(Collected data)
==*==

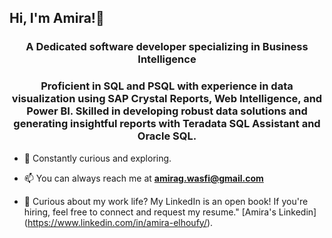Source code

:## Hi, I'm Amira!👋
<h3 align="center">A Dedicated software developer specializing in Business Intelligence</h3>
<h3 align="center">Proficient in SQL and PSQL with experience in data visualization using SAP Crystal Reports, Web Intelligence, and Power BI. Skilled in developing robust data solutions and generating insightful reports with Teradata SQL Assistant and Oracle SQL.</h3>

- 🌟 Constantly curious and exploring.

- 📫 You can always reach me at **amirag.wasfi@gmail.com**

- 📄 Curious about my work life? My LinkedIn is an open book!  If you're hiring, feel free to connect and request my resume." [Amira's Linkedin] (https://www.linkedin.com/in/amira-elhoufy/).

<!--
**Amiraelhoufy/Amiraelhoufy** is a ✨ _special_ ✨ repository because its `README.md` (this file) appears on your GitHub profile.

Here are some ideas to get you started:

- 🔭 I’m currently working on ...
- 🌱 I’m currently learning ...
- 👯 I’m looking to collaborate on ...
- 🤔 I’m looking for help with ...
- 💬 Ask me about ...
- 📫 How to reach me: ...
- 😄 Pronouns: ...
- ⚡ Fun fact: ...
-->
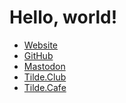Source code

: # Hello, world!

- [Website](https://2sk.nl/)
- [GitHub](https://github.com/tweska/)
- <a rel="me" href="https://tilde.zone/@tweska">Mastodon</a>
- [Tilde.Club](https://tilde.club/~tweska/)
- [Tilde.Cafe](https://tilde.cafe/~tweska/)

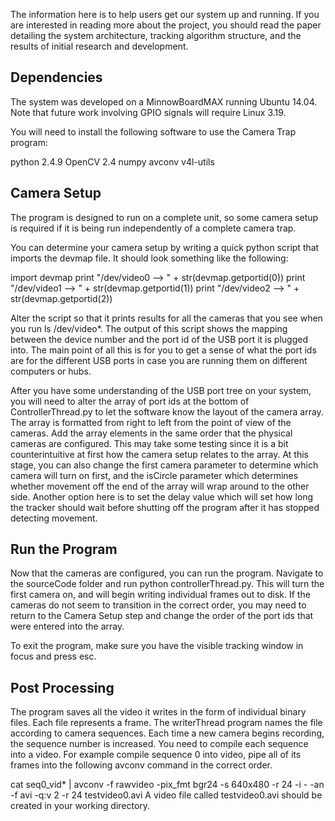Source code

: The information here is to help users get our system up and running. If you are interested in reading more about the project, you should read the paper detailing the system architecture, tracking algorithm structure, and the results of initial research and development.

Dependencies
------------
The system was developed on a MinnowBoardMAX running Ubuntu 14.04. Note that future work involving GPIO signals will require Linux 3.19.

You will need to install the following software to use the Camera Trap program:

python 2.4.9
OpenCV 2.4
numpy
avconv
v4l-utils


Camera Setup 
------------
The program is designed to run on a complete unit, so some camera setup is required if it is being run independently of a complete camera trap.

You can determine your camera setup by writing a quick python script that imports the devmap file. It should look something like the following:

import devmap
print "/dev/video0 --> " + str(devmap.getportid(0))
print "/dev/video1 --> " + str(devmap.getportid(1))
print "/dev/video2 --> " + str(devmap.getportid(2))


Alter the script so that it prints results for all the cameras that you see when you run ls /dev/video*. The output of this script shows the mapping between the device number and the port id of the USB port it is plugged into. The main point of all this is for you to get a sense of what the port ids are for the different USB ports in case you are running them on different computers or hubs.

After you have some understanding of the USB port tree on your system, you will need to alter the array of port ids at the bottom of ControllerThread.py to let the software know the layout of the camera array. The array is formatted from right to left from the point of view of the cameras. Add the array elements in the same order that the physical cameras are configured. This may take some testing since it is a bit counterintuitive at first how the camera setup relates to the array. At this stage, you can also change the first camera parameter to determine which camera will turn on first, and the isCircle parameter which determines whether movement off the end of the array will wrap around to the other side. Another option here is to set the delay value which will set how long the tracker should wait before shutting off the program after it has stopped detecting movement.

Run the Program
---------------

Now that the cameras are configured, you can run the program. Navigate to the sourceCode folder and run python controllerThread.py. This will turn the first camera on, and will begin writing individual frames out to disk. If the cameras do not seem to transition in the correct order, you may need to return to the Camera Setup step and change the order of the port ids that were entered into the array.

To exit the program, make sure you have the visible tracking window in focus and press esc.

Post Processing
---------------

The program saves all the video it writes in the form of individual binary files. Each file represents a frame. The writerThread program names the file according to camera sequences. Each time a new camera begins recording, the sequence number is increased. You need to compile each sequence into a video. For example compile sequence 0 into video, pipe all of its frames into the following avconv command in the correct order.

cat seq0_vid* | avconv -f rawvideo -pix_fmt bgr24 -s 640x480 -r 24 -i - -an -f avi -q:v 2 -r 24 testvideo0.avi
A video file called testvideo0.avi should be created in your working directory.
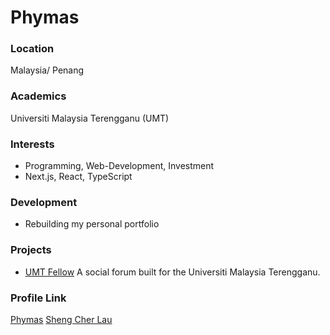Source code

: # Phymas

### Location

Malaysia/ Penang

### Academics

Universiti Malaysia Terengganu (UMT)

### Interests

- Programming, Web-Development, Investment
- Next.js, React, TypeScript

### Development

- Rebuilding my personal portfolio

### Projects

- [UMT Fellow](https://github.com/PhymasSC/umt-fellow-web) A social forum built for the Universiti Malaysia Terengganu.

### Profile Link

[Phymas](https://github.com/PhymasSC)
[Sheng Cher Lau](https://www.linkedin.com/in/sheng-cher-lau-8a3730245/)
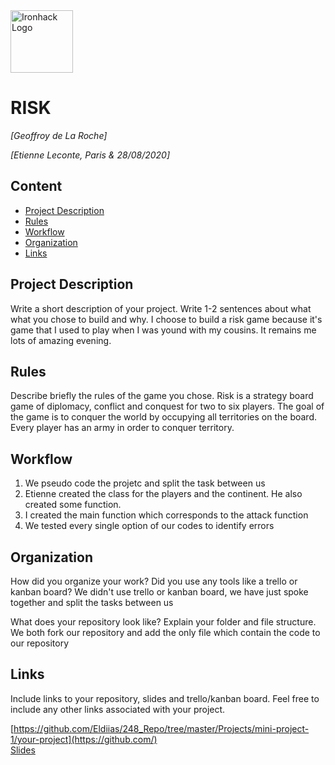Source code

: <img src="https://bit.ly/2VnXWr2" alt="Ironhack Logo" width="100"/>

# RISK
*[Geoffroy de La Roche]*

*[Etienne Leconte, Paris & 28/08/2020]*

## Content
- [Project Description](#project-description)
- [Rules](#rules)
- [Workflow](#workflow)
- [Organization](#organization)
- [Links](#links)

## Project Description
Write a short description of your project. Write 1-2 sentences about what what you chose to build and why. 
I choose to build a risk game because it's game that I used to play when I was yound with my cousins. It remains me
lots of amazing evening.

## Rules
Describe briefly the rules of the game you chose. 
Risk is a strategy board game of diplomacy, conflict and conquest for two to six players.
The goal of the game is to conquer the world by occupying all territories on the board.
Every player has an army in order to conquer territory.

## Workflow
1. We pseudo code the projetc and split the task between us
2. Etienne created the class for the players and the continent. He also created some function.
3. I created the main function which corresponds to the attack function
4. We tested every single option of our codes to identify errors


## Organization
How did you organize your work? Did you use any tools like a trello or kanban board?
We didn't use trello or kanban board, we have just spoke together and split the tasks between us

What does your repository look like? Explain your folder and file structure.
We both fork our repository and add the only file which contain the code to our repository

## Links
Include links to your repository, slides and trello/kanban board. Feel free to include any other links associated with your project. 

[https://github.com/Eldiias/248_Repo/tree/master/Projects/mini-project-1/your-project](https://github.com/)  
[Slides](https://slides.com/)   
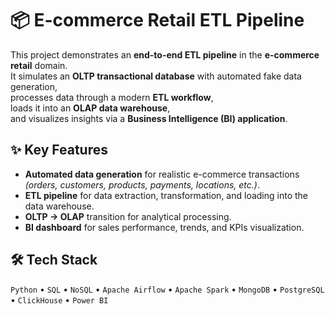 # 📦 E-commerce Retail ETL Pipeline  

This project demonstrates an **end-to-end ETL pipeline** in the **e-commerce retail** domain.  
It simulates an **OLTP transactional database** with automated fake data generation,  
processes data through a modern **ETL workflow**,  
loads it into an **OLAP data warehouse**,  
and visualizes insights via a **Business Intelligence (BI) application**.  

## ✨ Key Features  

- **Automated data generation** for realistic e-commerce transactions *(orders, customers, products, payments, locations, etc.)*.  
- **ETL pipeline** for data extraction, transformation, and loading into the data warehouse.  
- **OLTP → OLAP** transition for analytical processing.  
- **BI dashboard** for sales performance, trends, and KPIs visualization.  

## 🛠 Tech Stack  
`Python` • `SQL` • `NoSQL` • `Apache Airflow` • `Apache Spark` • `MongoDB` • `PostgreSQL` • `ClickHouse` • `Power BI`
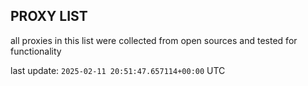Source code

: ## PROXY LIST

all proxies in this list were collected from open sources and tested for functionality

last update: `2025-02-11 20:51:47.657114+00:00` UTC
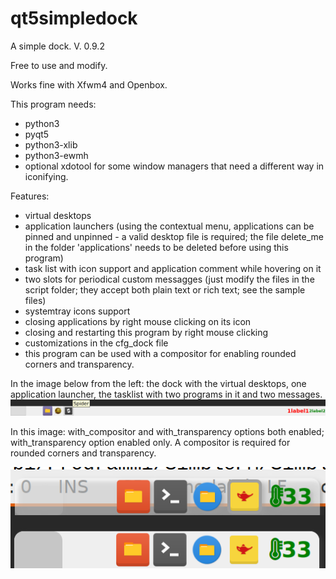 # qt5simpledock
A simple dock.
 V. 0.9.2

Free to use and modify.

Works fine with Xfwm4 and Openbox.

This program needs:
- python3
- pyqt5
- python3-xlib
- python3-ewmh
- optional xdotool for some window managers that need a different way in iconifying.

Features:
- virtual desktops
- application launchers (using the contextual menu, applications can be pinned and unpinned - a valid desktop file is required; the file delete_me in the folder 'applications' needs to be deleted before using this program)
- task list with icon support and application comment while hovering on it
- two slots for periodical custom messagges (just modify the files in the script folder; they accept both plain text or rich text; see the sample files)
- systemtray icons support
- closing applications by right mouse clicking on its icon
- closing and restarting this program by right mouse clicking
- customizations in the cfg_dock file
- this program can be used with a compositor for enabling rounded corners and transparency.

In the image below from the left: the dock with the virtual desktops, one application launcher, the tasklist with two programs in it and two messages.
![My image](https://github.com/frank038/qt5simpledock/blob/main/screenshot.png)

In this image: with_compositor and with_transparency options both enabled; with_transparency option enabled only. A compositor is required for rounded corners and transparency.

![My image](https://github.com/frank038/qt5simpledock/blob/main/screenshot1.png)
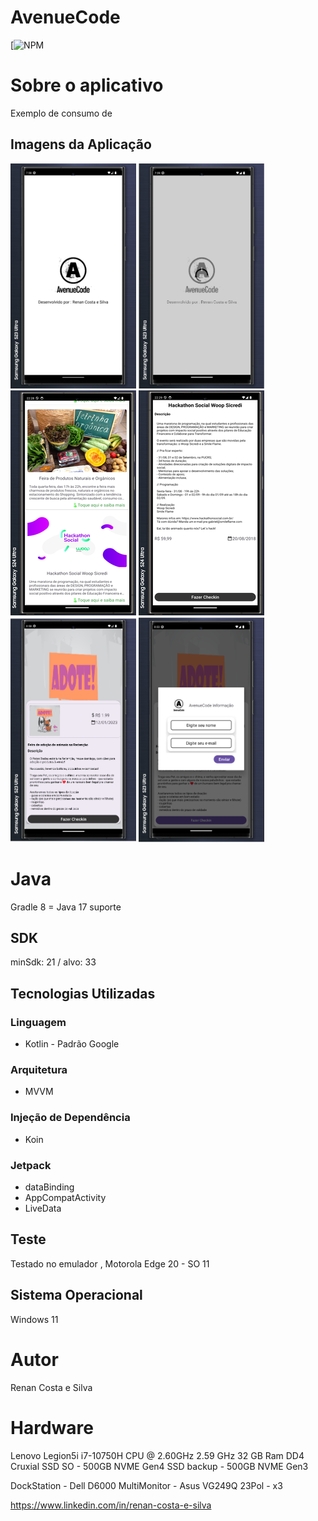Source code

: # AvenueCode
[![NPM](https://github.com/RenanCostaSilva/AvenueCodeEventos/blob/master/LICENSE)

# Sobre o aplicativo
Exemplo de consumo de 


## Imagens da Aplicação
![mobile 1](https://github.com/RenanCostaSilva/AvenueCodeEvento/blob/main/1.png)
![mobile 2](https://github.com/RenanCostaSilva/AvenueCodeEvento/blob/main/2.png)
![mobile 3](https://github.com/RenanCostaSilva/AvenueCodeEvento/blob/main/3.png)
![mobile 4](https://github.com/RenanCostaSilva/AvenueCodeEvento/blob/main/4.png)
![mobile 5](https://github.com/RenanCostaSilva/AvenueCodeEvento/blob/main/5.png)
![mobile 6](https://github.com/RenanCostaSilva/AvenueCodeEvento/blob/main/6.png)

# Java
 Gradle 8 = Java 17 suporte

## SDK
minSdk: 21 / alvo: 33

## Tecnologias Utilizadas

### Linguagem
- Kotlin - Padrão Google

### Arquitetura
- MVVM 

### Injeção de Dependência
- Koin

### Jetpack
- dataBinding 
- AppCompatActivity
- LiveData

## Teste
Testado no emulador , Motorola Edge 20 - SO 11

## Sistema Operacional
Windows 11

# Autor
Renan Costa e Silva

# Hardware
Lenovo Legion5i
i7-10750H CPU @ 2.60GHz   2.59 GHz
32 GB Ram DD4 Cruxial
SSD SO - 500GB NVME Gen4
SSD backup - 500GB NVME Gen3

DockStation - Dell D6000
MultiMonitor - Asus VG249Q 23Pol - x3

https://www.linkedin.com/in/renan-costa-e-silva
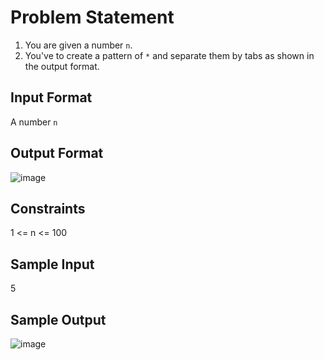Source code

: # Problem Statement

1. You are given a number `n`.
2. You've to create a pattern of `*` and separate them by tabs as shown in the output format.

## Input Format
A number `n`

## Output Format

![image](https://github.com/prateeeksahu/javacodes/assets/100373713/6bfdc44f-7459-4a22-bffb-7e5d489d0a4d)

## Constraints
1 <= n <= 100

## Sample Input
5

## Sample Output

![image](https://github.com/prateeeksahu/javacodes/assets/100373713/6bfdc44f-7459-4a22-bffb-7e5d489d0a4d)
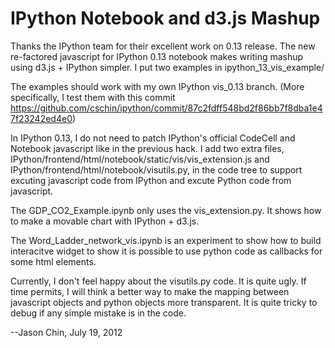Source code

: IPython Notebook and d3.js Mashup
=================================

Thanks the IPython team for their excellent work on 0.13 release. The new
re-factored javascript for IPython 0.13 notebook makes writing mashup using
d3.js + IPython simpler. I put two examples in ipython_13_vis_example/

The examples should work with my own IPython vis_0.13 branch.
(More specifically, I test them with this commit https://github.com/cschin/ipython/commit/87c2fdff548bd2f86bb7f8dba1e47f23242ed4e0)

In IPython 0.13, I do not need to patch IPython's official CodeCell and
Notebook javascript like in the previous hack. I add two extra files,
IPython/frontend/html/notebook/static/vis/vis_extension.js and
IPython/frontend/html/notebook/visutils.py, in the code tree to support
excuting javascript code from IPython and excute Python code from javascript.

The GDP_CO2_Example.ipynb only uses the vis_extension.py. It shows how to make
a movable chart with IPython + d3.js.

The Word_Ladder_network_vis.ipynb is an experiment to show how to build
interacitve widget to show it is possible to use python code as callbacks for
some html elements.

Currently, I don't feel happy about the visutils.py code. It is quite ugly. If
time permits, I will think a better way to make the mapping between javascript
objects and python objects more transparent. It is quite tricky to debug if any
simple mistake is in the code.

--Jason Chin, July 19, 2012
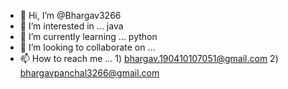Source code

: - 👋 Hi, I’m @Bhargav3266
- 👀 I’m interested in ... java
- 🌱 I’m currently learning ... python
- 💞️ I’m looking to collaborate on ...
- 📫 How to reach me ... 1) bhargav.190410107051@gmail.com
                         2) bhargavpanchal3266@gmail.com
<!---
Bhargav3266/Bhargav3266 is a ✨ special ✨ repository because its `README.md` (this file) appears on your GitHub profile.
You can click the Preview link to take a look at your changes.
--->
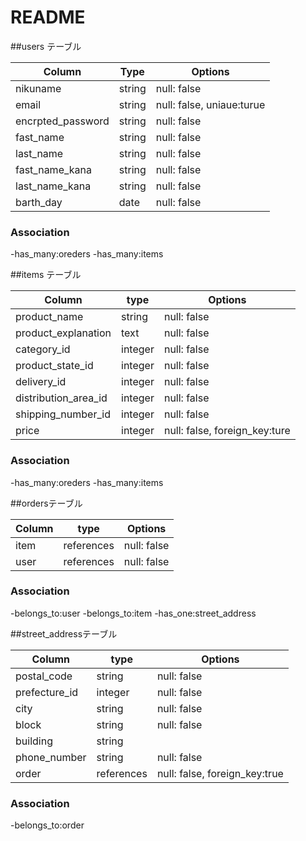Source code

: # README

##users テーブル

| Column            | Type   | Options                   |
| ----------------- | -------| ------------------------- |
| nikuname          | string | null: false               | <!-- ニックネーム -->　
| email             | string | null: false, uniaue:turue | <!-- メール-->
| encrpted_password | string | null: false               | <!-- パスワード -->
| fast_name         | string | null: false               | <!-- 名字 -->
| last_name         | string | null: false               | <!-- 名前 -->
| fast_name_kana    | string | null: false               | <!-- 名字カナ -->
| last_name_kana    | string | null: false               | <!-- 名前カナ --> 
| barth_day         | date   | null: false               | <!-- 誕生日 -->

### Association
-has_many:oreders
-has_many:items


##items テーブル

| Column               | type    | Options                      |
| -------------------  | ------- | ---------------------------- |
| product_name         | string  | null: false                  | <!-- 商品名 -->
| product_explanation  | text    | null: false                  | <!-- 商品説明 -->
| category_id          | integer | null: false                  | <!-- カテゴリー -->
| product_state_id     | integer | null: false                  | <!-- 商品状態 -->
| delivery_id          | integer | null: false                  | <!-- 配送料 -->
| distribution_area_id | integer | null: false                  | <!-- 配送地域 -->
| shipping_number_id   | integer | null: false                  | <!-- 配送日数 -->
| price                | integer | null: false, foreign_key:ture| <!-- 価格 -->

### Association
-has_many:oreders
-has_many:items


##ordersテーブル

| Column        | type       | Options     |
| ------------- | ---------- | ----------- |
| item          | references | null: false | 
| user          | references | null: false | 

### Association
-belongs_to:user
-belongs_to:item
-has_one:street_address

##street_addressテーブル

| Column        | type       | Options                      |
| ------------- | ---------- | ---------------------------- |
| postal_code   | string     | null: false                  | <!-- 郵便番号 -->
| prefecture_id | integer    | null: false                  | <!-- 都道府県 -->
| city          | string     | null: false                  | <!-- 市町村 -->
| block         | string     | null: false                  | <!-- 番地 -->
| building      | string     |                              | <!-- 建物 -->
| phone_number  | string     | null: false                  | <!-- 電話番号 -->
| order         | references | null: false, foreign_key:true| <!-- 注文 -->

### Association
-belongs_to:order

==*==

Go back to the entries above and restate word for word every line from the first through the one that contains "a ✨ _special_", leaving the pictures behind.

Written solution:
Source code

:## Hi, I'm Amira!👋
<h3 align="center">A Dedicated software developer specializing in Business Intelligence</h3>
<h3 align="center">Proficient in SQL and PSQL with experience in data visualization using SAP Crystal Reports, Web Intelligence, and Power BI. Skilled in developing robust data solutions and generating insightful reports with Teradata SQL Assistant and Oracle SQL.</h3>

- 🌟 Constantly curious and exploring.

- 📫 You can always reach me at **amirag.wasfi@gmail.com**

- 📄 Curious about my work life? My LinkedIn is an open book!  If you're hiring, feel free to connect and request my resume." [Amira's Linkedin] (https://www.linkedin.com/in/amira-elhoufy/).

<!--
**Amiraelhoufy/Amiraelhoufy** is a ✨ _special_ ✨ repository because its `README.md` (this file) appears on your GitHub profile.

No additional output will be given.